1. In an experiment to study the speed of sound in air, a person claps hands at a known distance from a wall and measures the time taken for the echo to return. If the time is 0.5 seconds and the speed of sound is 340 ms-1, what is the distance of the wall from the person?
a) 170 m
b) 85 m
c) 340 m
d) 680 m
Answer: b) In this experiment, the time taken for the sound to travel to the wall and back is the total time for the sound to cover twice the distance between the person and the wall. The formula to calculate the distance (d) using the time (t) and speed (v) is:
2d/v = t
d = (v x t)/2
Given that the speed of sound (v) is 340 m/s and the time (t) is 0.5 seconds, you can plug these values into the formula:
d = (340 ms-1 x 0.5 s)/2
d = 85 m
So, the distance of the wall from the person is 85 metres.

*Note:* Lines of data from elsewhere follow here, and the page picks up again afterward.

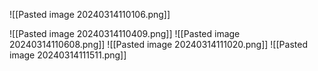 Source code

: ![[Pasted image 20240314110106.png]]

![[Pasted image 20240314110409.png]]
![[Pasted image 20240314110608.png]]
![[Pasted image 20240314111020.png]]
![[Pasted image 20240314111511.png]]
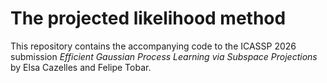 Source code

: # The projected likelihood method

This repository contains the accompanying code to the ICASSP 2026 submission *Efficient Gaussian Process Learning via Subspace Projections* by Elsa Cazelles and Felipe Tobar.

2. A sound wave with a frequency of 750 Hz travels through a medium with a speed of 375 m/s. Calculate the wavelength of the wave and determine the time it takes for one complete wave to pass a given point.
a) Wavelength: 0.5 m, Time: 0.001 s
b) Wavelength: 0.75 m, Time: 0.001 s
c) Wavelength: 0.25 m, Time: 0.002 s
d) Wavelength: 0.375 m, Time: 0.001 s
Answer: a) To calculate the wavelength of the wave, we can use the formula:
Wavelength(λ) = Speed of Sound(v) / Frequency(f)
Given:
Frequency of the wave (f) = 750 Hz
Speed of sound in the medium (v) = 375 m/s
Substitute the values:
λ = 375 m/s / 750 Hz
λ = 0.5 m
So, the wavelength of the wave is 0.5 m.
To determine the time it takes for one complete wave to pass a given point (time period), we can use the formula:
Time Period(T) = 1/Frequency(f)
Substitute the given frequency:
T = 1/750
T= 0.001333s
So, the time it takes for one complete wave to pass a given point is approximately 0.001 seconds.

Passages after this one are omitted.